Report each line of the entries below that has the word "Flask" in it.

SUPPLIED ENTRIES Block Start

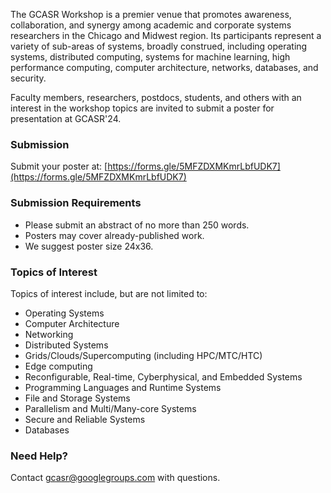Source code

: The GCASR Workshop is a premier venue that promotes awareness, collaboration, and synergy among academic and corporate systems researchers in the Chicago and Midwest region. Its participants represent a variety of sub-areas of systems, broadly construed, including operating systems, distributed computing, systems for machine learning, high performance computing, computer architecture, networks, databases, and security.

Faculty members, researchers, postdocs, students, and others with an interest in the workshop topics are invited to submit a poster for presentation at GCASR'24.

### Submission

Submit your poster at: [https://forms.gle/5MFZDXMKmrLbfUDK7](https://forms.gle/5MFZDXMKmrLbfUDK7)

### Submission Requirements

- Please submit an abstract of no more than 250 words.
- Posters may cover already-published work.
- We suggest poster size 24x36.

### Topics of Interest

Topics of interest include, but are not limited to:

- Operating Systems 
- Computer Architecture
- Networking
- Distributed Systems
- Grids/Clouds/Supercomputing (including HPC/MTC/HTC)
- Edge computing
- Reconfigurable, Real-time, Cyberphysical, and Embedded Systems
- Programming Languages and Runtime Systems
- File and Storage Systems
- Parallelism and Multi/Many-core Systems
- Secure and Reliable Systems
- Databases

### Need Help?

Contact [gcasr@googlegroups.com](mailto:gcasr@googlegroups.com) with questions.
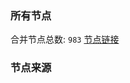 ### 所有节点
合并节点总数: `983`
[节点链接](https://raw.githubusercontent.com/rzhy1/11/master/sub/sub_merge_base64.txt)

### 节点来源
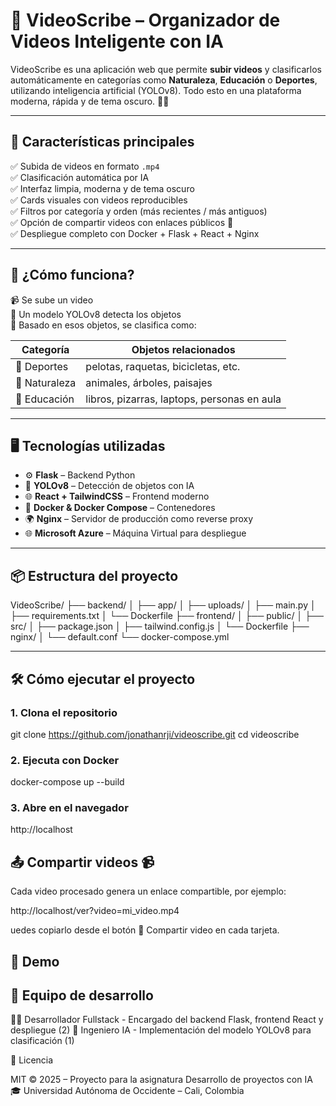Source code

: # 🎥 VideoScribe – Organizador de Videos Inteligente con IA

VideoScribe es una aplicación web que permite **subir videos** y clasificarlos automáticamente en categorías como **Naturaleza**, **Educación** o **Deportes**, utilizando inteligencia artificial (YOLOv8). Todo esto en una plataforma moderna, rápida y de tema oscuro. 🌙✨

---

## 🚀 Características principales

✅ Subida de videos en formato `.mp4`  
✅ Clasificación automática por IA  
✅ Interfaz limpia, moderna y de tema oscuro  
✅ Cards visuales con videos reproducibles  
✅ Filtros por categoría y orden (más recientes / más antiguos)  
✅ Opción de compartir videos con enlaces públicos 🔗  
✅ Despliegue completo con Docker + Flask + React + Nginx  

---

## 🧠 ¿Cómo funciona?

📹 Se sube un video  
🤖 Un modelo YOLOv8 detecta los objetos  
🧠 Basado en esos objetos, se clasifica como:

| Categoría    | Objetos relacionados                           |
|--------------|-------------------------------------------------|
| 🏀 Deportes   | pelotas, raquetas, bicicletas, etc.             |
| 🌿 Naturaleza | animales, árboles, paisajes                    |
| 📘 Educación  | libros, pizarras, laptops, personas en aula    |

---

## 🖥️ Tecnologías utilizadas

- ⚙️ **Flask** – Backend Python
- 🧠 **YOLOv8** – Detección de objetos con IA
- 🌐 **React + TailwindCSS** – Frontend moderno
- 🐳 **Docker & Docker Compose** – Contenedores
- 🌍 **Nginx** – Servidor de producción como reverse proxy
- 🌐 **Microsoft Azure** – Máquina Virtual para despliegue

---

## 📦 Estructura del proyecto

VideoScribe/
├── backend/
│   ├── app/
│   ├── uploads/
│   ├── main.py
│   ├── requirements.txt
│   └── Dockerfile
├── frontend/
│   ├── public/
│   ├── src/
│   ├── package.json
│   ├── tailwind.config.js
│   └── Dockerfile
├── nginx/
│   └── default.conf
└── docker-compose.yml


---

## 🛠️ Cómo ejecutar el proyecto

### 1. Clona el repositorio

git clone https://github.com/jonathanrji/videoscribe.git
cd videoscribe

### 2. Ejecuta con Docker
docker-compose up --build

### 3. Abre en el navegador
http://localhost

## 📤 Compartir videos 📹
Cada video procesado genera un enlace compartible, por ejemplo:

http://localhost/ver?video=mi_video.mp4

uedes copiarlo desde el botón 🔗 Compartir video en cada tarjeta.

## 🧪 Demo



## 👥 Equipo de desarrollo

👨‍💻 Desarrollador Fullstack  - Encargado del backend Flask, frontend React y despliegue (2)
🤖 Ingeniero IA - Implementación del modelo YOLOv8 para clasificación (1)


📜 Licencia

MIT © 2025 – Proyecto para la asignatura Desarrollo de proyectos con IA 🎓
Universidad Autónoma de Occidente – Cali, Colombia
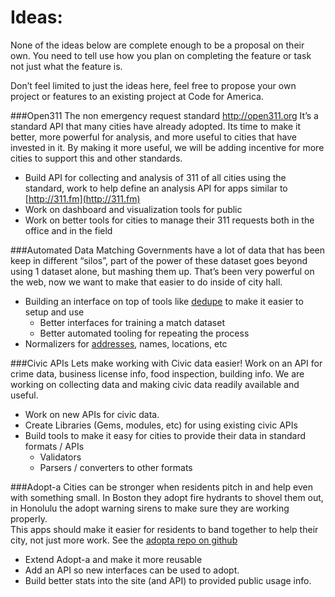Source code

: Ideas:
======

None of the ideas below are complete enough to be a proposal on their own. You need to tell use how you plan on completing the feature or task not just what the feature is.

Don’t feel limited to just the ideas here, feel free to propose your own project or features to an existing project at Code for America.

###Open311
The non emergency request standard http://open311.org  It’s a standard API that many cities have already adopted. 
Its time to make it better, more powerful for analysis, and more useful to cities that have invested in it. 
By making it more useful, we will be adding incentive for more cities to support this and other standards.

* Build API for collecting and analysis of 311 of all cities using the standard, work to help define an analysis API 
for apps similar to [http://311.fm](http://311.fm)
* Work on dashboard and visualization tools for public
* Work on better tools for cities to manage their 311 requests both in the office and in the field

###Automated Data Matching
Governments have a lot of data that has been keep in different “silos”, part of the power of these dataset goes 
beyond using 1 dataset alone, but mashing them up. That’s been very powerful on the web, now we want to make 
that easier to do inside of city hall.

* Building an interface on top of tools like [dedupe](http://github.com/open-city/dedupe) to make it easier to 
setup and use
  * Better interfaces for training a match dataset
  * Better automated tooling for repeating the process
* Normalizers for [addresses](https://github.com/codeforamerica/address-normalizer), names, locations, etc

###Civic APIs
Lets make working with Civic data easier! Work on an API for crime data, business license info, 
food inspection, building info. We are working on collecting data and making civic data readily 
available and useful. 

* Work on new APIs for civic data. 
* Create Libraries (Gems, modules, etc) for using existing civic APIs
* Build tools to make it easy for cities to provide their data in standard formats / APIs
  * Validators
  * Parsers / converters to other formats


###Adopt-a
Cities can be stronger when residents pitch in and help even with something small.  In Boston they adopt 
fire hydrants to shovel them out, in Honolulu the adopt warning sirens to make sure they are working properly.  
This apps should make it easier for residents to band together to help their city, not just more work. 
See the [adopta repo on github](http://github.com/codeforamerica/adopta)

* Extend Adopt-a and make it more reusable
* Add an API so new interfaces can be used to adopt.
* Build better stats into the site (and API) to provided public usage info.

SUPPLIED ENTRIES Block End
SUPPLIED ENTRIES Block Start

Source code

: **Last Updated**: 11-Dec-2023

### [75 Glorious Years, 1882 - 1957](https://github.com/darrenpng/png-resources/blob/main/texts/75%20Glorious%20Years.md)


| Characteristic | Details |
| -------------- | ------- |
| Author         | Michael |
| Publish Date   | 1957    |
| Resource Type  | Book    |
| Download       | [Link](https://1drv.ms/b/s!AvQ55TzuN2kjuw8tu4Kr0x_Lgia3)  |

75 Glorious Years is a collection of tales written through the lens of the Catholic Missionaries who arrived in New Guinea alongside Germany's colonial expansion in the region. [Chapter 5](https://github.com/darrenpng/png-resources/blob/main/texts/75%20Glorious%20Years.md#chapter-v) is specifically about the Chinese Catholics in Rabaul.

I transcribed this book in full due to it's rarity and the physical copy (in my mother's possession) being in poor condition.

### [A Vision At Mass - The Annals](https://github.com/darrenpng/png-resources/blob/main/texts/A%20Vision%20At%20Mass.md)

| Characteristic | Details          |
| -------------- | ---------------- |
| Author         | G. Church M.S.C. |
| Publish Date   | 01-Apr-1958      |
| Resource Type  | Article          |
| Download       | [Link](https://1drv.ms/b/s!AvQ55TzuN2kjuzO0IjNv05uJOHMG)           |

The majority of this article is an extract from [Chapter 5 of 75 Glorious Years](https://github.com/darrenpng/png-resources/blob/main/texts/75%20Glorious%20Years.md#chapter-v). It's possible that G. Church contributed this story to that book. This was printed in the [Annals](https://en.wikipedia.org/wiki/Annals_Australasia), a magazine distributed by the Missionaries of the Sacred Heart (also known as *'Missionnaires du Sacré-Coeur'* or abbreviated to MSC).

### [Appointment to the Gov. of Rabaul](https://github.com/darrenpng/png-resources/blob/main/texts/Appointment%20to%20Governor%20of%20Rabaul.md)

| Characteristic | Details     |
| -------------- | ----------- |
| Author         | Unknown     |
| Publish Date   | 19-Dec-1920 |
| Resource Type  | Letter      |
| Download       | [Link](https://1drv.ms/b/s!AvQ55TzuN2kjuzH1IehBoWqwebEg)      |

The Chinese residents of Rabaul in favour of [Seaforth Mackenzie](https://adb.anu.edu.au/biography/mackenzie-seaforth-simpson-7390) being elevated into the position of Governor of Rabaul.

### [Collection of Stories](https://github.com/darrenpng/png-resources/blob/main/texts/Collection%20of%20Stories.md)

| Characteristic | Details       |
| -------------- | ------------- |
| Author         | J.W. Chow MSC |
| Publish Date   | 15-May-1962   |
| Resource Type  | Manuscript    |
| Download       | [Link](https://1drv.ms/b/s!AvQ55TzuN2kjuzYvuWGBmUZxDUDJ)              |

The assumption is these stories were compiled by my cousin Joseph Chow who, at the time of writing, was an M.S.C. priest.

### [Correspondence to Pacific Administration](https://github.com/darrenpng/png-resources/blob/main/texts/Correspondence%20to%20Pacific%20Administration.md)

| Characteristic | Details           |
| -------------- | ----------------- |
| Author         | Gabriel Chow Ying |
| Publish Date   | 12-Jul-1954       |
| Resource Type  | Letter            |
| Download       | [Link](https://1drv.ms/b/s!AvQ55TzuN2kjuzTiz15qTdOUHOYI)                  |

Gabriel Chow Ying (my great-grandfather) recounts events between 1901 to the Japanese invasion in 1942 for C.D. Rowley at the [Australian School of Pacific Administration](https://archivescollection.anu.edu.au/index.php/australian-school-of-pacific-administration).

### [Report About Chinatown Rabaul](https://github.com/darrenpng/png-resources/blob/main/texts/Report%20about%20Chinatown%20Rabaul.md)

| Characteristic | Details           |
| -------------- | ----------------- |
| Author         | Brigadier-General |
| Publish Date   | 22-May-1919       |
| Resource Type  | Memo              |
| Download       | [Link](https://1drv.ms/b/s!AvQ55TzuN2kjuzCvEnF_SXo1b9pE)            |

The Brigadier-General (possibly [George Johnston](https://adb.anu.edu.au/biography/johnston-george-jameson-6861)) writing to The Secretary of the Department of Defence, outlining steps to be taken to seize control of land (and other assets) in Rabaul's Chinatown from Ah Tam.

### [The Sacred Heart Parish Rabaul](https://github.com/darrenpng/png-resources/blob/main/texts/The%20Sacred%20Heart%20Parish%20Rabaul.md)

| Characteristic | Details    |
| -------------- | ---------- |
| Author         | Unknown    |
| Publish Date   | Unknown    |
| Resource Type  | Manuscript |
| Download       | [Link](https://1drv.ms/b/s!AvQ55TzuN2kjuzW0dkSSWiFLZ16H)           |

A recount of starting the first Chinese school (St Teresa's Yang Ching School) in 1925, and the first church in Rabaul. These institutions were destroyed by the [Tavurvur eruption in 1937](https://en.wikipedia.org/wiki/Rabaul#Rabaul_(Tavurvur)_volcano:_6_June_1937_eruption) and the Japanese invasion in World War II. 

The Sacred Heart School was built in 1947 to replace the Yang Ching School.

SUPPLIED ENTRIES Block End
SUPPLIED ENTRIES Block Start

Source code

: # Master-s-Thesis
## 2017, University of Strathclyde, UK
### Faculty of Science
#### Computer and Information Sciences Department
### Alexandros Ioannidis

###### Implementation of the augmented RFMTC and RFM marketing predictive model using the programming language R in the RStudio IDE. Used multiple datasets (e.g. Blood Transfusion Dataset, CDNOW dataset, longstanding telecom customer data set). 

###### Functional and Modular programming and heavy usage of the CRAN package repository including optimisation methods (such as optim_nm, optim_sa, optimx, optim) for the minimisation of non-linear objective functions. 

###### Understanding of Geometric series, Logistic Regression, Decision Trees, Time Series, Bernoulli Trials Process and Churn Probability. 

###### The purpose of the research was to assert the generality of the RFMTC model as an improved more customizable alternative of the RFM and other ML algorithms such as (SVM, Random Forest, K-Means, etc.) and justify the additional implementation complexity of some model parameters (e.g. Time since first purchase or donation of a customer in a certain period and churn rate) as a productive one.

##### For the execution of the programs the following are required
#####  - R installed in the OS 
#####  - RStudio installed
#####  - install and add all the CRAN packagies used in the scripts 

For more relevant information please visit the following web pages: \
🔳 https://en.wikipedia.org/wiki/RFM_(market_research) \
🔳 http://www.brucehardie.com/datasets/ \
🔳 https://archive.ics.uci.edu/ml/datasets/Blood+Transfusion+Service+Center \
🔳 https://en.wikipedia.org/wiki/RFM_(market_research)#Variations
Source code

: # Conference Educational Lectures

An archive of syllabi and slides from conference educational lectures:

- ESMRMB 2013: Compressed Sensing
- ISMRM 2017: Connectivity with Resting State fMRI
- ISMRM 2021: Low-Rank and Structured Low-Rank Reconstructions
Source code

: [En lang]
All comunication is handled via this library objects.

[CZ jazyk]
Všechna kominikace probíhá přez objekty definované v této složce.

SUPPLIED ENTRIES Block End

*RESULT BELOW*.
✅ Despliegue completo con Docker + Flask + React + Nginx  
- ⚙️ **Flask** – Backend Python
👨‍💻 Desarrollador Fullstack  - Encargado del backend Flask, frontend React y despliegue (2)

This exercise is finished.